Prof. Hanly joined the Faculty at Washington State in 1991. He teaches graduate and undergraduate classes in medieval and Renaissance European literature and culture, including Old English, Chaucer, and Humanities from the Ancient World through the 17th century. In 2008, he was awarded the “Best Seminar Award” by the English Graduate Organization for his course on Medieval English Drama.
Honors and Awards
Hanly’s work has been supported by a number of prestigious awards. His research in Paris in 2010-2011 was supported by a Sabbatical Fellowship from the American Philosophical Society; he was awarded but declined a Fellowship from the American Council of Learned Societies for the same period. He has also held two Fulbright “Senior Scholar” Research Grants (France, 1993-1994; Italy, 1997-1998), and a Fellowship from the National Endowment for the Humanities (1993-1994). He was honored with the English Department’s Lewis and Stella Buchanan Distinguished Professorship as an Associate Professor in 1997-2000, and at the Full Professor rank from 2011-2013.

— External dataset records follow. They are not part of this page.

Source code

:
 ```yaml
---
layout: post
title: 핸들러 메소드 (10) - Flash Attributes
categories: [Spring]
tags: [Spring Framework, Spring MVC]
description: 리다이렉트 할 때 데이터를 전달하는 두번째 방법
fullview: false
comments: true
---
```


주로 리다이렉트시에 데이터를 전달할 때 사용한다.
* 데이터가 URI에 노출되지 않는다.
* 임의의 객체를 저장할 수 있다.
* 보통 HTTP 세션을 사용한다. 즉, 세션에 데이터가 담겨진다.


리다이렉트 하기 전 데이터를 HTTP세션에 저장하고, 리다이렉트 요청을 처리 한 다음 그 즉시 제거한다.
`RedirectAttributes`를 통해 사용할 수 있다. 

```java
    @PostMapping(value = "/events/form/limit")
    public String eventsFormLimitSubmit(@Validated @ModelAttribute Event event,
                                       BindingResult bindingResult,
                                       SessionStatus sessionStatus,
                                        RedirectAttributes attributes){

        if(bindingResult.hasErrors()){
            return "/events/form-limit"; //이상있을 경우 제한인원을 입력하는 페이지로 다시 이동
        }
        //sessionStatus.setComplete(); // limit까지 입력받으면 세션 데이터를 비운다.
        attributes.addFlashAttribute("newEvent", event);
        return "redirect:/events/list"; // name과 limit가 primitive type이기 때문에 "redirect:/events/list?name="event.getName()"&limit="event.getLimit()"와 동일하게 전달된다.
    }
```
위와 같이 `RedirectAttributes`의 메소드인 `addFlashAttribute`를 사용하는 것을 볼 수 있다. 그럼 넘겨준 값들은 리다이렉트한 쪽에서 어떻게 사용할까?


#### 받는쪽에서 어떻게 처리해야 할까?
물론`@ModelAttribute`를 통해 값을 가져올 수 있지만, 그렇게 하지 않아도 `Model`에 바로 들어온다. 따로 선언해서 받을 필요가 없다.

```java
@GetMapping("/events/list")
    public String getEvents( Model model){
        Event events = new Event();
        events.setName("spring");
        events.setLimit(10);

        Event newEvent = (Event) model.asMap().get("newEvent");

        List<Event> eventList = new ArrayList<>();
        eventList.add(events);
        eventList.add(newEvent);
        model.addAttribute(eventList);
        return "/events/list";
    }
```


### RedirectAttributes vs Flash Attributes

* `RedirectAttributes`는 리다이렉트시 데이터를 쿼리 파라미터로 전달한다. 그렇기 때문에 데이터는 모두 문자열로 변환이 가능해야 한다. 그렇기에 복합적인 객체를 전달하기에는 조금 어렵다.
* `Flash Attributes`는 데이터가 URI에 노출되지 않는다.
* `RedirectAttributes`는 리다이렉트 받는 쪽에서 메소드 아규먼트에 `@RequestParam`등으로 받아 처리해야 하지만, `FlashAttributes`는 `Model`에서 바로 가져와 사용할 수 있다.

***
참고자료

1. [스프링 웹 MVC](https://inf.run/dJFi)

Hanly has published articles in Traditio, Romania, Viator, Multilingua, and in the Blackwell Companion to Chaucer; his 2000 chapter on “France” in that volume has been completely revised for publication in a new edition (2017). His first book, Boccaccio, Beauvau, Chaucer (Norman, OK: Pilgrim Books, 1990) studied Chaucer’s use of French translations; his second book, a critical edition and translation of a reformist poem from 1398, appeared in 2005: Medieval Muslims, Christians, and Jews in Dialogue: the Apparicion maistre Jehan de Meun of Honorat Bovet (Tempe, AZ: Medieval and Renaissance Texts and Studies). Most recently he has published in scholarly collections on the Great Schism of the West, on the French author and political figure Philippe de Mézières, and on a late-fourteenth century French illuminated manuscript associated with Mézières’s circle.
Prof. Hanly is completing a book investigating the role of writings by international courtiers in the political sphere of late-fourteenth-century Europe, with a focus on these writers’ responses to the prospect of war between Christianity and Islam. He collaborates with French colleagues in the Laboratoire de médiévistique occidentale de Paris, a medieval humanities research unit of the CNRS (Centre national de la recherche scientifique). Hanly has a special interest in paleography and manuscript research, and has worked at the Vatican Library and Archives, the Archives Nationales and Bibliothèque Nationale in Paris, the Burgerbibliothek in Bern, the British Library and Public Record Office in London, and in a number of European local archives and libraries. He is also active in the Medieval Association of the Pacific, the largest regional society of medieval scholars, and recently completed a two-year term as its President (2014-2016).